I felt quite satisfied about the missing dog that needed to be fed and having integrated my inner dog nature. Nearly thirty years later, on discovering the San Francisco Freudian Society had morphed into the French analyst Jacques Lacan’s Neo-Freudian school, I naively began to read and study Lacan. I was considering one final analysis to go deeper into some childhood traumas from growing up in an alcoholic, dysfunctional, and broken home that I felt had not ever been fully addressed. I then discovered a more specific and perhaps deeper dimension of the dog theme. When I was around ten years old, our family pet dog, a Boxer dog, had suddenly disappeared, ‘gone away’, after innocently snapping at some neighborhood kids who were teasing and trying to ride on his back. On exploring the trauma of suddenly losing our family pet dog, a whole new range and buried feelings emerged. At that time, very stressful for my ten-year-self, the dog, ‘Kappa’, was in fact my best friend and refuge.

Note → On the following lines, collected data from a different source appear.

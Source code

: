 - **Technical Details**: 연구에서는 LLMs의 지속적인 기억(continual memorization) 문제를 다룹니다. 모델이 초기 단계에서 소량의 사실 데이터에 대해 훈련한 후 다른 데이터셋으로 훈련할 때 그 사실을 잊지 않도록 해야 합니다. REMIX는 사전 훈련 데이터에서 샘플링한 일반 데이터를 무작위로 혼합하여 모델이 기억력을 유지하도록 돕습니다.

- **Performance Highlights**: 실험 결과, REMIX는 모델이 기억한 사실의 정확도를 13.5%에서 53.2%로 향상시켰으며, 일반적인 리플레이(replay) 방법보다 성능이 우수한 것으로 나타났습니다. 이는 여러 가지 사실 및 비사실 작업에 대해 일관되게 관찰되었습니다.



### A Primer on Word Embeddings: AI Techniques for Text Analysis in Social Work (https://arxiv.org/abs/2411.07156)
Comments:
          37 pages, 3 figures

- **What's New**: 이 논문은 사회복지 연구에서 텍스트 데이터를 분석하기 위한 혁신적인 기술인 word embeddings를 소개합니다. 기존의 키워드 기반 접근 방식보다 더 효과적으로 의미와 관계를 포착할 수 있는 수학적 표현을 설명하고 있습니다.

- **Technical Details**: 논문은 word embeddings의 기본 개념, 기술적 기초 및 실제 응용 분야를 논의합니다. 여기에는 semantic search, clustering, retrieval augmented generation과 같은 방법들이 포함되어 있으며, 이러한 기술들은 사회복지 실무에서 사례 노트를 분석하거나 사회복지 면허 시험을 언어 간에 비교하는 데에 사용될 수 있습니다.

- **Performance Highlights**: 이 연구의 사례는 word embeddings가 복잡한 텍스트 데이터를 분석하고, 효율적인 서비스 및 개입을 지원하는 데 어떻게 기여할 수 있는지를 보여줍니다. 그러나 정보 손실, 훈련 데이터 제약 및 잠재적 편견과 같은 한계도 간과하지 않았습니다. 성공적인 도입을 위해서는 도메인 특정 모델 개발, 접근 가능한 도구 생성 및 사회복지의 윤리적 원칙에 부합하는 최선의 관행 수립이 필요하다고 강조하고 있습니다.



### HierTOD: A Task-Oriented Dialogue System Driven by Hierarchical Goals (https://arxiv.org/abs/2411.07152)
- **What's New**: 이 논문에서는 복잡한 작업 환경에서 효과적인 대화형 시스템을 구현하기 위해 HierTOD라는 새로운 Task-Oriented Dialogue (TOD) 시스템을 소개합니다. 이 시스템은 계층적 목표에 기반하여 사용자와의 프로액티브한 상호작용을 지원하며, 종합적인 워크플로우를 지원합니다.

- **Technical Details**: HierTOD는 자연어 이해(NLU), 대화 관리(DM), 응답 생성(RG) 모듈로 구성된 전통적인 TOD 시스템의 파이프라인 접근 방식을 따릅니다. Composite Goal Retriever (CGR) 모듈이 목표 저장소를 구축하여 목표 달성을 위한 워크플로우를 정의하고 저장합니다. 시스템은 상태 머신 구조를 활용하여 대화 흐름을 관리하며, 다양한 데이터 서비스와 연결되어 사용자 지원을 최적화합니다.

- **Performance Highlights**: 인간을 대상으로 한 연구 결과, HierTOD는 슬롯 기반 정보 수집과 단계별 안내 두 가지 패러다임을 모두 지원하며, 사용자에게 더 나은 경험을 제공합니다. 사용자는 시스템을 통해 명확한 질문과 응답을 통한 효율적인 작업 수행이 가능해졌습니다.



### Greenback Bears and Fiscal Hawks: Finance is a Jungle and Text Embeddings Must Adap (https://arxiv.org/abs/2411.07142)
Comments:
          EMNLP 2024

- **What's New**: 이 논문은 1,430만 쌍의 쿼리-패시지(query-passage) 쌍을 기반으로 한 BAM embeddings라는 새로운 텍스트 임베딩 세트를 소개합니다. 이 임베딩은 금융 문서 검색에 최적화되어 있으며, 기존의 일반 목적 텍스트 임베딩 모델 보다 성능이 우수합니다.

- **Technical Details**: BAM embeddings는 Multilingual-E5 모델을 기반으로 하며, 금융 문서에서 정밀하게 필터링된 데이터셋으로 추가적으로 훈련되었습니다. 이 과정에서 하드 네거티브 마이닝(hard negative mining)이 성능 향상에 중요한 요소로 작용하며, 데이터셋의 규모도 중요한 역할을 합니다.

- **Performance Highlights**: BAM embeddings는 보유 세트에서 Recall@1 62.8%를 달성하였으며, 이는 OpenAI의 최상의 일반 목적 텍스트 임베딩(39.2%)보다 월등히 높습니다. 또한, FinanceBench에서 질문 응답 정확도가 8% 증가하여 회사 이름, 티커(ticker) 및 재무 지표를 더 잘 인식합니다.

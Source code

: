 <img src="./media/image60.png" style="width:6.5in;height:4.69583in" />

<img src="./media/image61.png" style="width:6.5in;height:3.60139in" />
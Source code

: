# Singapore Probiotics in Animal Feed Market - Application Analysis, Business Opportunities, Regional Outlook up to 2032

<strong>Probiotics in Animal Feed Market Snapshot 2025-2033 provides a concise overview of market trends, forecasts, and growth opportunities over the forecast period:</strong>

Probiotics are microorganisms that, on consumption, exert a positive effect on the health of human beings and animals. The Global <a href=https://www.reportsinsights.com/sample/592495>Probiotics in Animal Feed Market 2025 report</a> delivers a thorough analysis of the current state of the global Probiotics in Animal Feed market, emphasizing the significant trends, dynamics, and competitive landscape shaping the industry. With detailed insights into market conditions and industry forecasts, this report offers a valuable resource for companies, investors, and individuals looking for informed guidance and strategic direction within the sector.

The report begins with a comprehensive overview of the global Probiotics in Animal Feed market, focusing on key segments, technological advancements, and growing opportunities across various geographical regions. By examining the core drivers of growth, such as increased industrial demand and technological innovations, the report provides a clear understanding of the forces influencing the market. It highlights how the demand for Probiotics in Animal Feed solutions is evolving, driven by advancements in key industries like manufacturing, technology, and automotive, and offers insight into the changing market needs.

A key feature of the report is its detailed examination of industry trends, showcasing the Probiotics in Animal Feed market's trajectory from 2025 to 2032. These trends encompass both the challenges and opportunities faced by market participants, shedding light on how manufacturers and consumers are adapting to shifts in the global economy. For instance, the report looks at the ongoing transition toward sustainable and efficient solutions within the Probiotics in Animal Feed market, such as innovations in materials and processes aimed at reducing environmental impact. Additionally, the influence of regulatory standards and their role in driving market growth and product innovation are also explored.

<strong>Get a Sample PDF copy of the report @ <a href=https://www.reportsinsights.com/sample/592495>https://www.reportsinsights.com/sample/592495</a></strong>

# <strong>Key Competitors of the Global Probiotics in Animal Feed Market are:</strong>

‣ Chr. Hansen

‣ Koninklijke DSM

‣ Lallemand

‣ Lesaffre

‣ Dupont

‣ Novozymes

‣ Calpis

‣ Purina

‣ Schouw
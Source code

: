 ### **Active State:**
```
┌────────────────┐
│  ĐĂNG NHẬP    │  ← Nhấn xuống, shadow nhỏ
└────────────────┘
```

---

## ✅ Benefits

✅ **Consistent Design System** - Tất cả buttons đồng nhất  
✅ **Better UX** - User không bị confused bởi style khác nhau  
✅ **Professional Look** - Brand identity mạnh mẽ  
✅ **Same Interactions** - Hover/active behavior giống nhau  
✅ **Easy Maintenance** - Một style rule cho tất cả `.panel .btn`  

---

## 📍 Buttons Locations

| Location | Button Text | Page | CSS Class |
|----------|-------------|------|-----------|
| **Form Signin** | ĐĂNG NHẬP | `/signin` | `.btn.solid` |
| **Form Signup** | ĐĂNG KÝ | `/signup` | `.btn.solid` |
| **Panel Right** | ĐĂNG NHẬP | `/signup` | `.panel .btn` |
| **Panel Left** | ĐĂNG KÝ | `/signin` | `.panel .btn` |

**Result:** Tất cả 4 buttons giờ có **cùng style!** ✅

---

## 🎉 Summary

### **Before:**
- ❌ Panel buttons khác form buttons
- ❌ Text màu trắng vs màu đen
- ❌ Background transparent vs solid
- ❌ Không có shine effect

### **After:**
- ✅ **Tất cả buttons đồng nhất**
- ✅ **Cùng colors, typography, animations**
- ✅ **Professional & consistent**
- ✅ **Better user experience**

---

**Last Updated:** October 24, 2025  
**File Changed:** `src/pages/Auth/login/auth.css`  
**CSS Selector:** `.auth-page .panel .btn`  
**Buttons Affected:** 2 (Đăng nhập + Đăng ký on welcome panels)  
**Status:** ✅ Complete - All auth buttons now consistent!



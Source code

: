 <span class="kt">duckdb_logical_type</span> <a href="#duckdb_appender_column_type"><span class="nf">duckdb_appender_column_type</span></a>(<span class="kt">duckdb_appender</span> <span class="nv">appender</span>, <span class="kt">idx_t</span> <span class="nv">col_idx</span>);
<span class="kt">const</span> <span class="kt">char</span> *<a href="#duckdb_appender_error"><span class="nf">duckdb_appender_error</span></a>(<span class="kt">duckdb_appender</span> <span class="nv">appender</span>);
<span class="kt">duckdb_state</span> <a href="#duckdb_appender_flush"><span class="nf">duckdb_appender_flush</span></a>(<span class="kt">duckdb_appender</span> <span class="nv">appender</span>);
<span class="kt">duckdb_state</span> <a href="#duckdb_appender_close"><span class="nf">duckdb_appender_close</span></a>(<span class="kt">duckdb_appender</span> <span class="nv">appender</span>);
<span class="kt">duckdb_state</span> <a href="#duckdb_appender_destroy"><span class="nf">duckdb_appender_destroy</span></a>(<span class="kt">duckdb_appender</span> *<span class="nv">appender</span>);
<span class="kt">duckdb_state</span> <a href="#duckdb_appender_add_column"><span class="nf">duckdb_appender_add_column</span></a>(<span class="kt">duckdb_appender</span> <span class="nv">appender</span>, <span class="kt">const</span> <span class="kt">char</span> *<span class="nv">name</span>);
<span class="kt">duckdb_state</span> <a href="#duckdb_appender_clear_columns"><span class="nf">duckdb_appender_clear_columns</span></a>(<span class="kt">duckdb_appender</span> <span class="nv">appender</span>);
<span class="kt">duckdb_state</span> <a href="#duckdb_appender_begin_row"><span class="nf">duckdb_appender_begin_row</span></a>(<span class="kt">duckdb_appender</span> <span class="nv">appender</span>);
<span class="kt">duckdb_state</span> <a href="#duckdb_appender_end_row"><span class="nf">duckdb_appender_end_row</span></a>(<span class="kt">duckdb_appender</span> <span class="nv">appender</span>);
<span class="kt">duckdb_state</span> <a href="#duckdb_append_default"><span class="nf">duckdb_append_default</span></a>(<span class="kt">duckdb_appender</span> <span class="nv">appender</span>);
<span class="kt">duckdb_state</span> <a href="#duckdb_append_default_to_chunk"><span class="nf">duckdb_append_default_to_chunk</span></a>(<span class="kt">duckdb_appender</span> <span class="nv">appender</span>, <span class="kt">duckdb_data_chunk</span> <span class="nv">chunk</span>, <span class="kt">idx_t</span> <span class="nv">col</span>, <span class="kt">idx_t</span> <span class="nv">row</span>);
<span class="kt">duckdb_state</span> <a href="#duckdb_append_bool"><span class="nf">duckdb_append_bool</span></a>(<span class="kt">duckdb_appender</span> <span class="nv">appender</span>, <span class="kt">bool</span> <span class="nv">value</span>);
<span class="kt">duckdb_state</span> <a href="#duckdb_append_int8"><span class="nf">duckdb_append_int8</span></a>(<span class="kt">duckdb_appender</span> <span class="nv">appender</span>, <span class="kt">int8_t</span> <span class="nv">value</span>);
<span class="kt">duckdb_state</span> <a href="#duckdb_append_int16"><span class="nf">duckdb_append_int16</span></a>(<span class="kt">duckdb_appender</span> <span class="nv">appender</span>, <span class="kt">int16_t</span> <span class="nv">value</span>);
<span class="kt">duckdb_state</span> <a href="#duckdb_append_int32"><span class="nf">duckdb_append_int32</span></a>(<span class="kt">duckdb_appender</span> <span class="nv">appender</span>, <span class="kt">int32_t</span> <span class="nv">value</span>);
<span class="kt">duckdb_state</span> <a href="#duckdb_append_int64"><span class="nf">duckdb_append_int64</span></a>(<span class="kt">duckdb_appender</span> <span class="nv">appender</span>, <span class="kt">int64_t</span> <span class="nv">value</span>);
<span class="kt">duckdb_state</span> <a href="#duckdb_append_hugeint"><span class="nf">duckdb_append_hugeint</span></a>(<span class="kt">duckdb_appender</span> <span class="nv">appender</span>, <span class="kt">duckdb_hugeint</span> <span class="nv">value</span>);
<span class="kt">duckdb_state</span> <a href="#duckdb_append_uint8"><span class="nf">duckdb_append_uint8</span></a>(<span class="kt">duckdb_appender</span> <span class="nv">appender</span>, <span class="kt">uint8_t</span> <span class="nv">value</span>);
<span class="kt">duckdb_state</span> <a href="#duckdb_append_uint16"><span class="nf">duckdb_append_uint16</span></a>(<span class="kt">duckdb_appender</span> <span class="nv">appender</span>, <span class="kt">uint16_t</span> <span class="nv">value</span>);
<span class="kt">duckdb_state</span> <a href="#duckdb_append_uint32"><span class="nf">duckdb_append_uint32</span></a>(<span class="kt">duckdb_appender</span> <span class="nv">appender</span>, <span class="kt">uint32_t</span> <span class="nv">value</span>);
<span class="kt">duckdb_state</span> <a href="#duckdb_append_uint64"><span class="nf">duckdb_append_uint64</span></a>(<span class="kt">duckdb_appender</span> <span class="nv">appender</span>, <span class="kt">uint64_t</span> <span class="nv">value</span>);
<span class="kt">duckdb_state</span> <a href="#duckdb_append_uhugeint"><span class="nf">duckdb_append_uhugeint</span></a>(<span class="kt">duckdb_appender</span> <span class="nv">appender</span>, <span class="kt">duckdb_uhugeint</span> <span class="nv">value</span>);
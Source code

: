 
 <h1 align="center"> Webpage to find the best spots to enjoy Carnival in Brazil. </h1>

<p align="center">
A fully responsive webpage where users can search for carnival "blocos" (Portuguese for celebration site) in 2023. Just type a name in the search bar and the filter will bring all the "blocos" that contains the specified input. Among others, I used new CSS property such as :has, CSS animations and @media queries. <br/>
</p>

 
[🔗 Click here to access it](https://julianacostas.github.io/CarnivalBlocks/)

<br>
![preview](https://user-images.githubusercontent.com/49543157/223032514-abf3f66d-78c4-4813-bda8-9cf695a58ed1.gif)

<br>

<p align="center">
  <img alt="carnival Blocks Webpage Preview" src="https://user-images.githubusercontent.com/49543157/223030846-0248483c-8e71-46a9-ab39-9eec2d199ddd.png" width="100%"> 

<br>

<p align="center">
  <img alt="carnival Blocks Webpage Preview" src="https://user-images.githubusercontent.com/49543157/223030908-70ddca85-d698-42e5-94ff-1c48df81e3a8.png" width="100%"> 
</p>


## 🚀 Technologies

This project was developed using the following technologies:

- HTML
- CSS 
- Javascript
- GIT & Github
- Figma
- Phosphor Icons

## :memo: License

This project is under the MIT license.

We spent endless hours playing, wrestling and frolicking on the grass in our backyard. There was no family discussion on his fate, or display of feelings or sorrow, and I see now that my conscious mind had dismissed it all as of no great consequence. Many children suffer worse, I thought, and how could I be hung-up on such childish things? I realize now the reality of the importance of childhood and that the unconscious has its own say on the importance of life’s events, given the specific conditions and timing. What I had dismissed as not so important was in fact a real trauma for that ten-year old kid. I have since framed a small picture of a similar Boxer dog playing and written some journal ‘letters’ to him, expressing my sorrow at losing him and regret I could not save him. I am amazed at the timeless nature of the unconscious. As Penelope Balogh writes in her biography of Freud (Freud, A Biographical Introduction by Penelope Balough, 1971, Charles Scribner’s Sons. New York), Freud wrote:

“…Thus, he found with ever-increasing accuracy that ‘Nothing which we have psychically processed is entirely lost.’”
And
“… Catharsis takes place within a patient when his emotions concerning
some person or some situation are relived and redeployed. Instead of
the feeling being dammed up and finding substituted or distorted
methods of outlet they are able to take the original course which for
some reason forbidden to them the first time.”